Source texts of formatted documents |

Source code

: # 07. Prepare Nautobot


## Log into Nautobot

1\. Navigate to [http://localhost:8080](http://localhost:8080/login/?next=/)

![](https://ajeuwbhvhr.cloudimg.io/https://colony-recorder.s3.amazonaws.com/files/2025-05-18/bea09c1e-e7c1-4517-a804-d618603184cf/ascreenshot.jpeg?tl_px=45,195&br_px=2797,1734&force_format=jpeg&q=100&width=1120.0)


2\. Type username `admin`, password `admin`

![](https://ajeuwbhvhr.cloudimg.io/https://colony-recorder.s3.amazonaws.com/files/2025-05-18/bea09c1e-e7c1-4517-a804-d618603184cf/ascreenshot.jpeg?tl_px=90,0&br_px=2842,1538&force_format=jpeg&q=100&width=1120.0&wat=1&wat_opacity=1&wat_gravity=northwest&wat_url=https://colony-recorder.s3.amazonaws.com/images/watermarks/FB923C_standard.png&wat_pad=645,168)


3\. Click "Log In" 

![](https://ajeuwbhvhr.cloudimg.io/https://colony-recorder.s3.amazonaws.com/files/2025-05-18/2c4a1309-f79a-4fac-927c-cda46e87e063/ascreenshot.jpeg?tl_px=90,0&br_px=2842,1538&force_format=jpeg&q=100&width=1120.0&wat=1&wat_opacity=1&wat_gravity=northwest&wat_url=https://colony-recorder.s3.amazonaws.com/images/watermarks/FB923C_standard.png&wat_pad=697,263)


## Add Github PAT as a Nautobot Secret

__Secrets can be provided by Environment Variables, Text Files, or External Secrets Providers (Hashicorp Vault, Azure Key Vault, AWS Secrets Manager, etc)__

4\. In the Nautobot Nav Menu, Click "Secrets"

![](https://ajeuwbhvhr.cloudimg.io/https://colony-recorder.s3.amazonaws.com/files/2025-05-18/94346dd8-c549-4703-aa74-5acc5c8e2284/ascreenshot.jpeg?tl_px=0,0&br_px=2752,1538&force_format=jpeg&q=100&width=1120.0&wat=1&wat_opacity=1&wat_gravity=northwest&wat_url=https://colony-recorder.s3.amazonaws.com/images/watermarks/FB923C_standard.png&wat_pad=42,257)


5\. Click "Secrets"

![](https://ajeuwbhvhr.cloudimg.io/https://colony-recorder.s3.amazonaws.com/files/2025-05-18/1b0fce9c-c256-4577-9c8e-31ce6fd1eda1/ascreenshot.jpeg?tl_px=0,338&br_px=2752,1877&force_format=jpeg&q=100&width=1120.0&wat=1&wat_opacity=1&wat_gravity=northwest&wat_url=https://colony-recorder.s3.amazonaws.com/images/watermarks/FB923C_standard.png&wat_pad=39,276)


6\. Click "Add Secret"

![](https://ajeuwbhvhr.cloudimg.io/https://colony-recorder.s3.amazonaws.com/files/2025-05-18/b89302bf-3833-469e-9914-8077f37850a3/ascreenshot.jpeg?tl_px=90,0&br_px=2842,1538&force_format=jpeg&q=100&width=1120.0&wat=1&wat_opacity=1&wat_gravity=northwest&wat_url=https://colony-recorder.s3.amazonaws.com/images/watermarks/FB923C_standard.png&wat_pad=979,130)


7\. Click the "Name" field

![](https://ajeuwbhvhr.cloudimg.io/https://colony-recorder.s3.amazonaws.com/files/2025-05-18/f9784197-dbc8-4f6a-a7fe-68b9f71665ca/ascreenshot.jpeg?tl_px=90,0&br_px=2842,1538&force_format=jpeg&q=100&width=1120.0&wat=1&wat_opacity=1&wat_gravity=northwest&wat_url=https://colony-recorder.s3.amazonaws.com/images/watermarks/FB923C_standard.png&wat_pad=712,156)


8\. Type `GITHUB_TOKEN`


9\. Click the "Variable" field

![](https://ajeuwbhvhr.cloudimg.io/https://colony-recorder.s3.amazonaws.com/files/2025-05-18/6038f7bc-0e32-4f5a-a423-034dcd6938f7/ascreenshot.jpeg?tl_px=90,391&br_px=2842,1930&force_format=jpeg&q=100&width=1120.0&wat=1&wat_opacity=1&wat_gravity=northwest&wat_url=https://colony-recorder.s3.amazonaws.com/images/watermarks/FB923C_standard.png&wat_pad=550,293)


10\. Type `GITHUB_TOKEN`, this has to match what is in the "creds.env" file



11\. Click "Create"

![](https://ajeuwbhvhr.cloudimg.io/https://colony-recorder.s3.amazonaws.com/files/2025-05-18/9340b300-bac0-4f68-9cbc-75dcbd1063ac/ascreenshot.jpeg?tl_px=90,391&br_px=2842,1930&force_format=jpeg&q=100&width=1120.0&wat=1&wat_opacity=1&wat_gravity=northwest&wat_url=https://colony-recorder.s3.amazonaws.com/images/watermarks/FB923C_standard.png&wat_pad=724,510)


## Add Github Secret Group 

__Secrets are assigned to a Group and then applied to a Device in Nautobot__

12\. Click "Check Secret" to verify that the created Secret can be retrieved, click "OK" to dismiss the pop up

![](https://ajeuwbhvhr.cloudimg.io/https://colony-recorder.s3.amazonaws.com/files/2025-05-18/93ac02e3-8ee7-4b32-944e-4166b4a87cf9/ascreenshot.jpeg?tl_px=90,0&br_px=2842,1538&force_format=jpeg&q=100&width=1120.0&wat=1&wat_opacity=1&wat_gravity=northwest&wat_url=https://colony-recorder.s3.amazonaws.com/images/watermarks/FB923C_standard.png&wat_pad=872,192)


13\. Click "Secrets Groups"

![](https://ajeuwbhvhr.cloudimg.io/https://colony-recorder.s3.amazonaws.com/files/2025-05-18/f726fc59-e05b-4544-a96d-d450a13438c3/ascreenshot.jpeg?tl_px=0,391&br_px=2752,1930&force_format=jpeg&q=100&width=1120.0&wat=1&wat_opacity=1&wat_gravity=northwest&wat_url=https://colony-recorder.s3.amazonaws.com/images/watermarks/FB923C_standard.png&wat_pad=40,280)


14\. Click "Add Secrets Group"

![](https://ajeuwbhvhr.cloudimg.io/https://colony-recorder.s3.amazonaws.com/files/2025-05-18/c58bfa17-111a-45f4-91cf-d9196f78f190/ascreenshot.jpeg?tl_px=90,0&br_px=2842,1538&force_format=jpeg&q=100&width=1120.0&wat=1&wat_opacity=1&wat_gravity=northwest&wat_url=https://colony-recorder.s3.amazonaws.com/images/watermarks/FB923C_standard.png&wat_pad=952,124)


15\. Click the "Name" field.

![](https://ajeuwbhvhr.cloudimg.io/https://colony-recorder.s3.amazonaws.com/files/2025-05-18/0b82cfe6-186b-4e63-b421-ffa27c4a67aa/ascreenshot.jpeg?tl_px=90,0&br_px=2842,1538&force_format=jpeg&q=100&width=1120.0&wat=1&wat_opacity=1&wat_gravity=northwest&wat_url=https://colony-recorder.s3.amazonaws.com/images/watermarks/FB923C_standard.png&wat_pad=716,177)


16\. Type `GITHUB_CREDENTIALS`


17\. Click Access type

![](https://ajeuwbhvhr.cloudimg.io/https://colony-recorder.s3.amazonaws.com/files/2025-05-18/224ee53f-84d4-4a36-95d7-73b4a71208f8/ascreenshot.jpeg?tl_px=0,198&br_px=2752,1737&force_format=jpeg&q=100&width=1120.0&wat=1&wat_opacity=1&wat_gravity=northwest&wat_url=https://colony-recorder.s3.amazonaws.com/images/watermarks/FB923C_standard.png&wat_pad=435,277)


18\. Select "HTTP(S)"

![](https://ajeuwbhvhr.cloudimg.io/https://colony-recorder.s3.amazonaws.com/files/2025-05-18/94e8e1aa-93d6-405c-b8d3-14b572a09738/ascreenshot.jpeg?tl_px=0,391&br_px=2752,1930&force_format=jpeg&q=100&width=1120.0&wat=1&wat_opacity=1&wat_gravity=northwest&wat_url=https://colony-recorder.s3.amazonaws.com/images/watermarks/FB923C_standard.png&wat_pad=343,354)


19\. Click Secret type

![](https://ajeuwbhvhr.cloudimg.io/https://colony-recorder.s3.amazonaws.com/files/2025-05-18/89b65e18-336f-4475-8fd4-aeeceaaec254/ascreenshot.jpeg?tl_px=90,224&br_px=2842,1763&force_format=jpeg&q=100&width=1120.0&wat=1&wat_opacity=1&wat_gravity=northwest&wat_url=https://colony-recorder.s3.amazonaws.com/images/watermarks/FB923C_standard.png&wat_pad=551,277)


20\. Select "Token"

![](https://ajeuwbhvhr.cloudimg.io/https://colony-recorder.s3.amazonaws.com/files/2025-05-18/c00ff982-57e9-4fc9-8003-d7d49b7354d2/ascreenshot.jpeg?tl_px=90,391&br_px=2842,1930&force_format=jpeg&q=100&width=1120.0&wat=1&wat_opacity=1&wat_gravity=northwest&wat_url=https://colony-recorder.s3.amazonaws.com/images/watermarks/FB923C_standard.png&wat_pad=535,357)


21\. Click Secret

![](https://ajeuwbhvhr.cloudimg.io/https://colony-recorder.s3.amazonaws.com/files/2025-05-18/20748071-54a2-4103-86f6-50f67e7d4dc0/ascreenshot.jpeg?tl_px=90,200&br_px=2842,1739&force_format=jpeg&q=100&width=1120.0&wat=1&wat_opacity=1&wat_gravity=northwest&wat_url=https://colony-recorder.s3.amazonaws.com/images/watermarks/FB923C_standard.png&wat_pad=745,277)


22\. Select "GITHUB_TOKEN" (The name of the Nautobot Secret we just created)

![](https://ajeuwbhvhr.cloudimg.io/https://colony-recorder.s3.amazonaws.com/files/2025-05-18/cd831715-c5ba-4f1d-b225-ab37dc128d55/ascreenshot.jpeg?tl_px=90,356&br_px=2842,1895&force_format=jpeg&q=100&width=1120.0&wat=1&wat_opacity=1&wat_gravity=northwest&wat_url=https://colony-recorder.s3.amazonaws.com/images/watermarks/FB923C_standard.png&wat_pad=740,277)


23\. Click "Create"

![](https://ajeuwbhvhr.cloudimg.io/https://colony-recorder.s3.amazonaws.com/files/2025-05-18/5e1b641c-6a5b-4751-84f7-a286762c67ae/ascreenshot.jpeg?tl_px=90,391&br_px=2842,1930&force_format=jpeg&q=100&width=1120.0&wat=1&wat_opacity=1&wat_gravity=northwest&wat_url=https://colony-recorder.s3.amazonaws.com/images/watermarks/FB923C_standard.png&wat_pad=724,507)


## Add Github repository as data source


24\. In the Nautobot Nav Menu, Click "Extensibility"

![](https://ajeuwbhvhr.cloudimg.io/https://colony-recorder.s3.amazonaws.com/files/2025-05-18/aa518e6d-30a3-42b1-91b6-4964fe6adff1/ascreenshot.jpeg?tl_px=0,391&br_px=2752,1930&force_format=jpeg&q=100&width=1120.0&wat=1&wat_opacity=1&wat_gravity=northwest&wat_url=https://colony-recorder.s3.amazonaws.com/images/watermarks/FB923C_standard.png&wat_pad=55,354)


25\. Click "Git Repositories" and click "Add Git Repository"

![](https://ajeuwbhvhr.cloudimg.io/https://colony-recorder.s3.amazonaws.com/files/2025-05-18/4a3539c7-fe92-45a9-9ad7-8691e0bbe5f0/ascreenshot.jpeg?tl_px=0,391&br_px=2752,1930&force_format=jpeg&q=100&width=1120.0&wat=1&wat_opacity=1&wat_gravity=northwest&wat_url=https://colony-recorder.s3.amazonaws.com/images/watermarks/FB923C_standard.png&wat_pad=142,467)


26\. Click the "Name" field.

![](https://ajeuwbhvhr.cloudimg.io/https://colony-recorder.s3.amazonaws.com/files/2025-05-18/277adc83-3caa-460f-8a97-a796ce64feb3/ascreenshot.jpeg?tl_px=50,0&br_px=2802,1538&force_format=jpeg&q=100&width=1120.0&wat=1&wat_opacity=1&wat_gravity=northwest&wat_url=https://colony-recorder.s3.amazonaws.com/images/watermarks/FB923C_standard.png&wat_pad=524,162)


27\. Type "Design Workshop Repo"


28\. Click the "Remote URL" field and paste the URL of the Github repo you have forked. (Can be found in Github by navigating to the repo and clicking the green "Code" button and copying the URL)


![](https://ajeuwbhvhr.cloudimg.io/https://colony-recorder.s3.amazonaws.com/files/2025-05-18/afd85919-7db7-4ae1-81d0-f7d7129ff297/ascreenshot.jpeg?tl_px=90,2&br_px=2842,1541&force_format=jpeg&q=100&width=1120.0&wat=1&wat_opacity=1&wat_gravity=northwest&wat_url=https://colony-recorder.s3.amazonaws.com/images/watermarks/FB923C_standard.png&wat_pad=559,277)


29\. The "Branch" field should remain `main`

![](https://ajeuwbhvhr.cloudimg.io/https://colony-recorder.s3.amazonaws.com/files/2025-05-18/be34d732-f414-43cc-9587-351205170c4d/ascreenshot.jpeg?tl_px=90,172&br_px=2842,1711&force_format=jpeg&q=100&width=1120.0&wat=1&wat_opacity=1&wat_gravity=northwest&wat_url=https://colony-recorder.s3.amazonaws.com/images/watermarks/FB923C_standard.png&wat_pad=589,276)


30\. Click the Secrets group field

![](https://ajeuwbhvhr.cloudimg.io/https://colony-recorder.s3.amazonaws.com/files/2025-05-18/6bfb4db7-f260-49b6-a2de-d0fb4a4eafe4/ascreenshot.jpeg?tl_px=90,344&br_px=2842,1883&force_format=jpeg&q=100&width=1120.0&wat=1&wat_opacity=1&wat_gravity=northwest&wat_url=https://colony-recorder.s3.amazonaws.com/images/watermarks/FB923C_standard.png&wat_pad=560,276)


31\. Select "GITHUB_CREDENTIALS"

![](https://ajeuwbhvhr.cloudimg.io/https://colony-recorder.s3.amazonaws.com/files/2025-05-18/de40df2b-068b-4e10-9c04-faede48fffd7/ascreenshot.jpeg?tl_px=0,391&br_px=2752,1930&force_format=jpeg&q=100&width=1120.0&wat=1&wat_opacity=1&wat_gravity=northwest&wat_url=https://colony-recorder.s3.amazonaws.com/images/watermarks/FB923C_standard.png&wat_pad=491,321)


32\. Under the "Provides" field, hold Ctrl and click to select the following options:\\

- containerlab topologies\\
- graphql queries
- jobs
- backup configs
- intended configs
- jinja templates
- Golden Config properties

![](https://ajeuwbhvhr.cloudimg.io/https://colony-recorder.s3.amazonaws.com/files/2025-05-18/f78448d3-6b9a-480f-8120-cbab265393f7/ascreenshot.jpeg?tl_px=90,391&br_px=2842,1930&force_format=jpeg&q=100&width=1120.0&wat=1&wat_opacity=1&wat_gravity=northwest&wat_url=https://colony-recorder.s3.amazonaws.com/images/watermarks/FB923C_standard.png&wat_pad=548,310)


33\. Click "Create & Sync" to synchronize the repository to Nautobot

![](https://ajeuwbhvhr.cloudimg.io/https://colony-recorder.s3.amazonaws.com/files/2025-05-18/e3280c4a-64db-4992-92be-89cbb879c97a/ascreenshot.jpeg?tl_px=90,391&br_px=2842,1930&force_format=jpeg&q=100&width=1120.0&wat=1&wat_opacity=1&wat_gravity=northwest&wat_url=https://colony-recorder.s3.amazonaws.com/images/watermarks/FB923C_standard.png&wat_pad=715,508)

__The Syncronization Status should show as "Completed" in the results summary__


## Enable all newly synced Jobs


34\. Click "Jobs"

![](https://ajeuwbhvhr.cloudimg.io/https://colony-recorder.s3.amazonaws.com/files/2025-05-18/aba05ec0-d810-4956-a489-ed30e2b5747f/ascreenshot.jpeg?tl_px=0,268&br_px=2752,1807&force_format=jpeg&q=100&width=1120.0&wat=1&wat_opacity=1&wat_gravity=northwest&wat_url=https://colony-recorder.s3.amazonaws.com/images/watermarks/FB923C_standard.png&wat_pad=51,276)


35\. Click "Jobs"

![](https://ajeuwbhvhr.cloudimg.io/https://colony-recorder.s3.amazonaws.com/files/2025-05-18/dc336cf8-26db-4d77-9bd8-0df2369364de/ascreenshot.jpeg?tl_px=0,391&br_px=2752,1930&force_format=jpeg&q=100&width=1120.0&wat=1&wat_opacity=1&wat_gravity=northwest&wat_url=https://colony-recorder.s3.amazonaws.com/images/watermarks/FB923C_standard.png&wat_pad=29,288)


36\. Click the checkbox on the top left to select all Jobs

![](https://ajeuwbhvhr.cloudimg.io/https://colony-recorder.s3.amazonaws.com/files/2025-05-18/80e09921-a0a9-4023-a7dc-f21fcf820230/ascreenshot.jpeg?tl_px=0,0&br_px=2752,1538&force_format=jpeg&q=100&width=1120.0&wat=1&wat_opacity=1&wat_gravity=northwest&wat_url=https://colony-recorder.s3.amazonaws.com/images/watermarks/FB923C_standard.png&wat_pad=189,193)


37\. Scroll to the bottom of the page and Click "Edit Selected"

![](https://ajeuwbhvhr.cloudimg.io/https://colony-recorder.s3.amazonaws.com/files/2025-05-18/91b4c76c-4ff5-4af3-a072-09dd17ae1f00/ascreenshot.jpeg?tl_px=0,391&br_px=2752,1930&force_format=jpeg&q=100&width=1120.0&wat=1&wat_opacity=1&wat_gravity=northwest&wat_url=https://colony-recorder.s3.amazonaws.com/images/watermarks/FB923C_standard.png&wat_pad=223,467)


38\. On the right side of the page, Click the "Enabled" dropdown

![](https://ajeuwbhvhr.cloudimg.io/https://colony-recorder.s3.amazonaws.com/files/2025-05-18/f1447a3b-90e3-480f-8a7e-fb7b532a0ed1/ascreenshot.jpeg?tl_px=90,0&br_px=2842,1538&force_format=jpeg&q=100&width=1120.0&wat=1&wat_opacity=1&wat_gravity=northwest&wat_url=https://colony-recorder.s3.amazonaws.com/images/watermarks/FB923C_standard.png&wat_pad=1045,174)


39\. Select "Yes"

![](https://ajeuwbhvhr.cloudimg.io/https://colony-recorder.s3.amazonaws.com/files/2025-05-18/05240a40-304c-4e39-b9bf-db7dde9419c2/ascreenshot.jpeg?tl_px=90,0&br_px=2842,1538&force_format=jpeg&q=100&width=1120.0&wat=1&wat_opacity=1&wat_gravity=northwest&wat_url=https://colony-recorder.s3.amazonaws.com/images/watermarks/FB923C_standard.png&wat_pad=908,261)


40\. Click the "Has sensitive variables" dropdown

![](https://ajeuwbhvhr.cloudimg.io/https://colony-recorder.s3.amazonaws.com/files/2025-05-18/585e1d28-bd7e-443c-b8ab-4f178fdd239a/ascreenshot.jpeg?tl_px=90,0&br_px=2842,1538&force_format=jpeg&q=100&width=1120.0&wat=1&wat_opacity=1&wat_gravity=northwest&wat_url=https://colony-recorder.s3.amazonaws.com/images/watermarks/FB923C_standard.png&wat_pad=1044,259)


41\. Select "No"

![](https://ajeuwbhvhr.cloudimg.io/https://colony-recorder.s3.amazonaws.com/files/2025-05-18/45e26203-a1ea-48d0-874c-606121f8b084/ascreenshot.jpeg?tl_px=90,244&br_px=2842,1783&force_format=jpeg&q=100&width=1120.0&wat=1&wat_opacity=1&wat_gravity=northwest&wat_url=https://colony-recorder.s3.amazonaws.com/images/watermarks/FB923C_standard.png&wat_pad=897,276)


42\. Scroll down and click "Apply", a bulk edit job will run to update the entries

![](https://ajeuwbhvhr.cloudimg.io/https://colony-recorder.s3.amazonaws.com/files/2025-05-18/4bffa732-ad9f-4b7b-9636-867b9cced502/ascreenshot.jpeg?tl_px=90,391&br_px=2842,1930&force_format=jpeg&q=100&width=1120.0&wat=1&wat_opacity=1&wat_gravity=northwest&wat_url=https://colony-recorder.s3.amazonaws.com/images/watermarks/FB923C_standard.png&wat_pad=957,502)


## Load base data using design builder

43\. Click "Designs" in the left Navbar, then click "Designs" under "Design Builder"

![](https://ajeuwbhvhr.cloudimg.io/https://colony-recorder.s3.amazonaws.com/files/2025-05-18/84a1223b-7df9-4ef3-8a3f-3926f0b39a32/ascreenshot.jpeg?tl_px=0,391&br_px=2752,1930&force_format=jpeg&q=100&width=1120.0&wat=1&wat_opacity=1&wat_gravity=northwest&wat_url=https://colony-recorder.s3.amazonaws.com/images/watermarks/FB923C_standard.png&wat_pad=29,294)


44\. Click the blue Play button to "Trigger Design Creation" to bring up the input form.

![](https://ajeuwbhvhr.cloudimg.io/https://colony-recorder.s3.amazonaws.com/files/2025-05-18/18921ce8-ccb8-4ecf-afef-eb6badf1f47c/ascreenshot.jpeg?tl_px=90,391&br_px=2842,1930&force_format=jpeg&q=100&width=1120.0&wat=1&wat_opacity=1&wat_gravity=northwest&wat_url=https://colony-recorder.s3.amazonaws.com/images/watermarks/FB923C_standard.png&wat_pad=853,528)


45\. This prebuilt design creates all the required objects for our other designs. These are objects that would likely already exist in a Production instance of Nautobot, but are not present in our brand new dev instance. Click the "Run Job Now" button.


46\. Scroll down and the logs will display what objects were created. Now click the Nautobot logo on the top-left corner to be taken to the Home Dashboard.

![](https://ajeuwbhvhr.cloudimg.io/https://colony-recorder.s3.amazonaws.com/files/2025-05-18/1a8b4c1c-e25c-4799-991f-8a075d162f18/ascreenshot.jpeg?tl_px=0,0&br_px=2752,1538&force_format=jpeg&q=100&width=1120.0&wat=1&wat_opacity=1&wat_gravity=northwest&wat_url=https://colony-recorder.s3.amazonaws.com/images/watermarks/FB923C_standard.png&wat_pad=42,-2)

Work order | Start at the first line of the entries and stop at the line that contains "1\. Navigate to". Repeat every line in that span exactly, and nothing beyond it.

Task answer |
Source code

: # 07. Prepare Nautobot


## Log into Nautobot

1\. Navigate to [http://localhost:8080](http://localhost:8080/login/?next=/)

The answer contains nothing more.